Data extracted from a collection
● ● ● ● ● ● ●

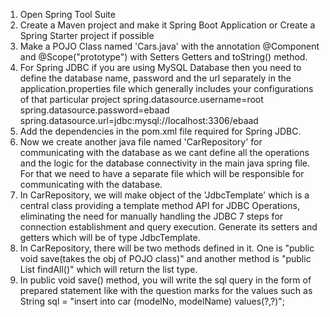 1. Open Spring Tool Suite
2. Create a Maven project and make it Spring Boot Application or Create a Spring Starter project if possible
3. Make a POJO Class named 'Cars.java' with the annotation @Component and @Scope("prototype") with Setters Getters and toString() method.
4. For Spring JDBC if you are using MySQL Database then you need to define the database name, password and the url separately in the application.properties file which generally includes your configurations of that particular project
spring.datasource.username=root
spring.datasource.password=ebaad
spring.datasource.url=jdbc:mysql://localhost:3306/ebaad
5. Add the dependencies in the pom.xml file required for Spring JDBC.
6.  Now we create another java file named 'CarRepository' for communicating with the database as we cant define all the operations and the logic for the database connectivity in the main java spring file. For that we need to have a separate file which will be responsible for communicating with the database.
7.  In CarRepository, we will make object of the 'JdbcTemplate' which is a central class providing a template method API for JDBC Operations, eliminating the need for manually handling the JDBC 7 steps for connection establishment and query execution. Generate its setters and getters which will be of type JdbcTemplate.
8.  In CarRepository, there will be two methods defined in it. One is "public void save(takes the obj of POJO class)" and another method is "public List<Car> findAll()" which will return the list type.
9.  In public void save() method, you will write the sql query in the form of prepared statement like with the question marks for the values such as <br>
String sql = "insert into car (modelNo, modelName) values(?,?)";
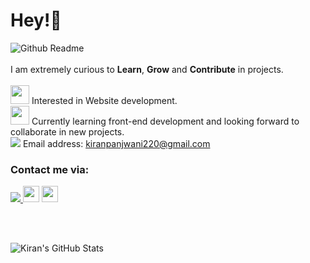 <h1>Hey!👋 </h1>

![Github Readme](https://user-images.githubusercontent.com/90326051/163649769-693ba062-e66d-4455-976f-2a8f9f3e8d28.jpg)
<br><br>I am extremely curious to <b>Learn</b>, <b>Grow</b> and <b>Contribute</b> in projects. <br><br>
<img src="https://img.icons8.com/ios-filled/50/000000/depression.png" width= "30px"/> Interested in Website development.<br>
<img src="https://img.icons8.com/external-glyph-zulfa-mahendra/48/000000/external-learning-deep-learning-glyph-zulfa-mahendra.png" width= "30"/> Currently learning front-end development and looking forward to collaborate in new projects. <br>
<img src="https://img.icons8.com/ios-glyphs/30/000000/email-document.png"/> Email address: kiranpanjwani220@gmail.com <br>

<h3><b>Contact me via: </b></h3>
<a href="https://www.linkedin.com/in/kiran-panjwani-20621k318/"><img src="https://img.icons8.com/ios-glyphs/30/000000/linkedin.png"/> </a> <a href="https://twitter.com/KIRANPANJWANI7?t=3SlrdeoIF-cEzwKNeSS9vw&s=09" ><img src="https://img.icons8.com/ios-filled/50/000000/twitter.png" width="26px"/></a> <a href="https://github.com/KiranAminPanjwani" ><img src="https://img.icons8.com/ios-filled/50/000000/github.png" width="26px"/></a> 

<br><br>

<!-- <a href="mailto: kiranpanjwani@gmail.com?subject=Mail from gmail.com" target="_blank"><img src="https://img.icons8.com/ios-filled/50/000000/new-post.png"/> </a> -->

![Kiran's GitHub Stats](https://github-readme-stats.vercel.app/api?username=KiranAminPanjwani&show_icons=true&theme=dark)







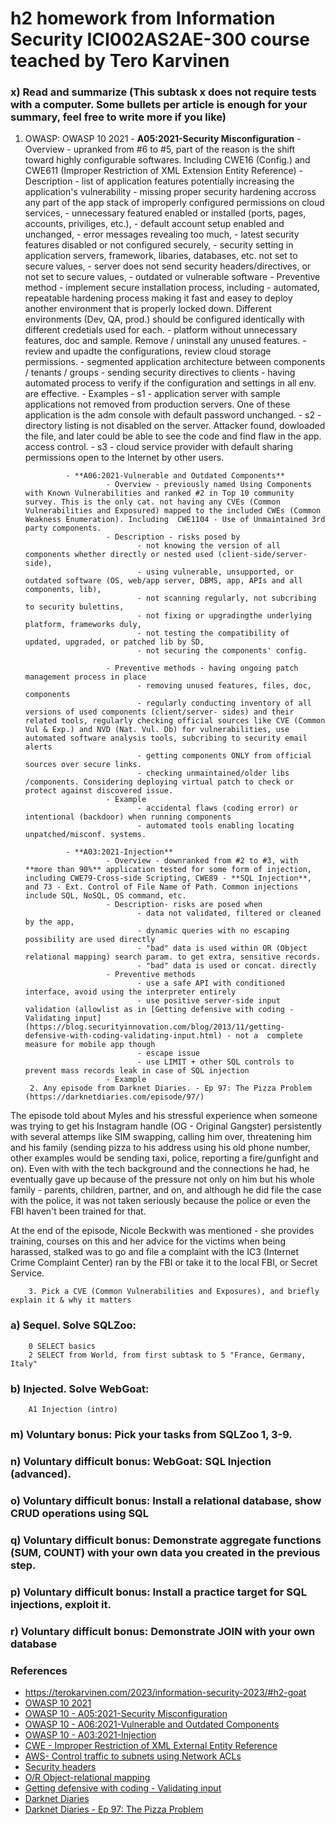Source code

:# h2 homework from Information Security ICI002AS2AE-300 course teached by Tero Karvinen
### x) Read and summarize (This subtask x does not require tests with a computer. Some bullets per article is enough for your summary, feel free to write more if you like)

1. OWASP: OWASP 10 2021
        - **A05:2021-Security Misconfiguration**
        -       Overview - upranked from #6 to #5, part of the reason is the shift toward highly configurable softwares. Including CWE16 (Config.) and CWE611 (Improper Restriction of XML Extension Entity Reference)
                        - Description - list of application features potentially increasing the application's vulnerability 
                                - missing proper security hardening accross any part of the app stack of improperly configured permissions on cloud services,
                                - unnecessary featured enabled or installed (ports, pages, accounts, priviliges, etc.),
                                - default account setup enabled and unchanged, 
                                - error messages revealing too much,
                                - latest security features disabled or not configured securely,
                                - security setting in application servers, framework, libaries, databases, etc. not set to secure values,
                                - server does not send security headers/directives, or not set to secure values, 
                                - outdated or vulnerable software 
                        - Preventive method - implement secure installation process, including
                                - automated, repeatable hardening process making it fast and easey to deploy another environment that is properly locked down. Different environments (Dev, QA, prod.) should be configured identically with different credetials used for each. 
                                - platform without unnecessary features, doc and sample. Remove / uninstall any unused features. 
                                - review and upadte the configurations, review cloud storage permissions. 
                                - segmented application architecture between components / tenants / groups 
                                - sending security directives to clients 
                                - having automated process to verify if the configuration and settings in all env. are effective. 
                        - Examples
                        - s1 - application server with sample applications not removed from production servers. One of these application is the adm console with default password unchanged.
                        - s2 - directory listing is not disabled on the server. Attacker found, dowloaded the file, and later could be able to see the code and find flaw in the app. access control. 
                        - s3 - cloud service provider with default sharing permissions open to the Internet by other users. 
                       
                - **A06:2021-Vulnerable and Outdated Components**
                         - Overview - previously named Using Components with Known Vulnerabilities and ranked #2 in Top 10 community survey. This is the only cat. not having any CVEs (Common Vulnerabilities and Exposured) mapped to the included CWEs (Common Weakness Enumeration). Including  CWE1104 - Use of Unmaintained 3rd party components. 
                         - Description - risks posed by
                                - not knowing the version of all components whether directly or nested used (client-side/server-side),  
                                - using vulnerable, unsupported, or outdated software (OS, web/app server, DBMS, app, APIs and all components, lib), 
                                - not scanning regularly, not subcribing to security bulettins, 
                                - not fixing or upgradingthe underlying platform, frameworks duly,
                                - not testing the compatibility of updated, upgraded, or patched lib by SD, 
                                - not securing the components' config. 
                            
                         - Preventive methods - having ongoing patch management process in place
                                - removing unused features, files, doc, components
                                - regularly conducting inventory of all versions of used components (client/server- sides) and their related tools, regularly checking official sources like CVE (Common Vul & Exp.) and NVD (Nat. Vul. Db) for vulnerabilities, use automated software analysis tools, subcribing to security email alerts 
                                - getting components ONLY from official sources over secure links. 
                                - checking unmaintained/older libs /components. Considering deploying virtual patch to check or protect against discovered issue. 
                         - Example
                                - accidental flaws (coding error) or intentional (backdoor) when running components
                                - automated tools enabling locating unpatched/misconf. systems. 
             
                - **A03:2021-Injection** 
                         - Overview - downranked from #2 to #3, with **more than 90%** application tested for some form of injection, including CWE79-Cross-side Scripting, CWE89 - **SQL Injection**, and 73 - Ext. Control of File Name of Path. Common injections include SQL, NoSQL, OS command, etc. 
                         - Description- risks are posed when 
                                - data not validated, filtered or cleaned by the app,
                                - dynamic queries with no escaping possibility are used directly
                                - "bad" data is used within OR (Object relational mapping) search param. to get extra, sensitive records. 
                                - "bad" data is used or concat. directly                         
                         - Preventive methods
                                - use a safe API with conditioned interface, avoid using the interpreter entirely
                                - use positive server-side input validation (allowlist as in [Getting defensive with coding - Validating input](https://blog.securityinnovation.com/blog/2013/11/getting-defensive-with-coding-validating-input.html) - not a  complete measure for mobile app though
                                - escape issue 
                                - use LIMIT + other SQL controls to prevent mass records leak in case of SQL injection
                         - Example 
        2. Any episode from Darknet Diaries. - Ep 97: The Pizza Problem (https://darknetdiaries.com/episode/97/)

The episode told about Myles and his stressful experience when someone was trying to get his Instagram handle (OG - Original Gangster) persistently with several attemps like SIM swapping, calling him over, threatening him and his family (sending pizza to his address using his old phone number, other examples would be sending taxi, police, reporting a fire/gunfight and on). Even with with the tech background and the connections he had, he eventually gave up because of the pressure not only on him but his whole family - parents, children, partner, and on, and although he did file the case with the police, it was not taken seriously because the police or even the FBI haven't been trained for that. 

At the end of the episode, Nicole Beckwith was mentioned - she provides training, courses on this and her advice for the victims when being harassed, stalked was to go and file a complaint with the IC3 (Internet Crime Complaint Center) ran by the FBI or take it to the local FBI, or Secret Service.
                
        3. Pick a CVE (Common Vulnerabilities and Exposures), and briefly explain it & why it matters
### a) Sequel. Solve SQLZoo:
        0 SELECT basics
        2 SELECT from World, from first subtask to 5 "France, Germany, Italy"
### b) Injected. Solve WebGoat:
        A1 Injection (intro)
### m) Voluntary bonus: Pick your tasks from SQLZoo 1, 3-9.
### n) Voluntary difficult bonus: WebGoat: SQL Injection (advanced).
### o) Voluntary difficult bonus: Install a relational database, show CRUD operations using SQL
### q) Voluntary difficult bonus: Demonstrate aggregate functions (SUM, COUNT) with your own data you created in the previous step.
### p) Voluntary difficult bonus: Install a practice target for SQL injections, exploit it.
### r) Voluntary difficult bonus: Demonstrate JOIN with your own database


### References
* https://terokarvinen.com/2023/information-security-2023/#h2-goat
* [OWASP 10 2021](https://owasp.org/Top10/)
* [OWASP 10 - A05:2021-Security Misconfiguration](https://owasp.org/Top10/A05_2021-Security_Misconfiguration/)
* [OWASP 10 - A06:2021-Vulnerable and Outdated Components](https://owasp.org/Top10/A06_2021-Vulnerable_and_Outdated_Components/)
* [OWASP 10 - A03:2021-Injection](https://owasp.org/Top10/A03_2021-Injection/)
* [CWE - Improper Restriction of XML External Entity Reference](https://cwe.mitre.org/data/definitions/611.html)
* [AWS- Control traffic to subnets using Network ACLs](https://docs.aws.amazon.com/vpc/latest/userguide/vpc-network-acls.html)
* [Security headers](https://securityheaders.com/)
* [O/R Object-relational mapping](https://en.wikipedia.org/wiki/Object%E2%80%93relational_mapping) 
* [Getting defensive with coding - Validating input](https://blog.securityinnovation.com/blog/2013/11/getting-defensive-with-coding-validating-input.html) 
* [Darknet Diaries](https://darknetdiaries.com/)
* [Darknet Diaries - Ep 97: The Pizza Problem](https://darknetdiaries.com/episode/97/)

● ● ● ● ● ● ●

Work to be completed: Go to the line above that has "spring.datasource.url=jdbc:mysql://localhost:3306/ebaad" and copy exactly from there down to the line that has "<h3><b>Contact me via: </b></h3>", both included. Leave the pictures out.

Result of this exercise:
spring.datasource.url=jdbc:mysql://localhost:3306/ebaad
5. Add the dependencies in the pom.xml file required for Spring JDBC.
6.  Now we create another java file named 'CarRepository' for communicating with the database as we cant define all the operations and the logic for the database connectivity in the main java spring file. For that we need to have a separate file which will be responsible for communicating with the database.
7.  In CarRepository, we will make object of the 'JdbcTemplate' which is a central class providing a template method API for JDBC Operations, eliminating the need for manually handling the JDBC 7 steps for connection establishment and query execution. Generate its setters and getters which will be of type JdbcTemplate.
8.  In CarRepository, there will be two methods defined in it. One is "public void save(takes the obj of POJO class)" and another method is "public List<Car> findAll()" which will return the list type.
9.  In public void save() method, you will write the sql query in the form of prepared statement like with the question marks for the values such as <br>
String sql = "insert into car (modelNo, modelName) values(?,?)";
 <h1>Hey!👋 </h1>

![Github Readme](https://user-images.githubusercontent.com/90326051/163649769-693ba062-e66d-4455-976f-2a8f9f3e8d28.jpg)
<br><br>I am extremely curious to <b>Learn</b>, <b>Grow</b> and <b>Contribute</b> in projects. <br><br>
<img src="https://img.icons8.com/ios-filled/50/000000/depression.png" width= "30px"/> Interested in Website development.<br>
<img src="https://img.icons8.com/external-glyph-zulfa-mahendra/48/000000/external-learning-deep-learning-glyph-zulfa-mahendra.png" width= "30"/> Currently learning front-end development and looking forward to collaborate in new projects. <br>
<img src="https://img.icons8.com/ios-glyphs/30/000000/email-document.png"/> Email address: kiranpanjwani220@gmail.com <br>

<h3><b>Contact me via: </b></h3>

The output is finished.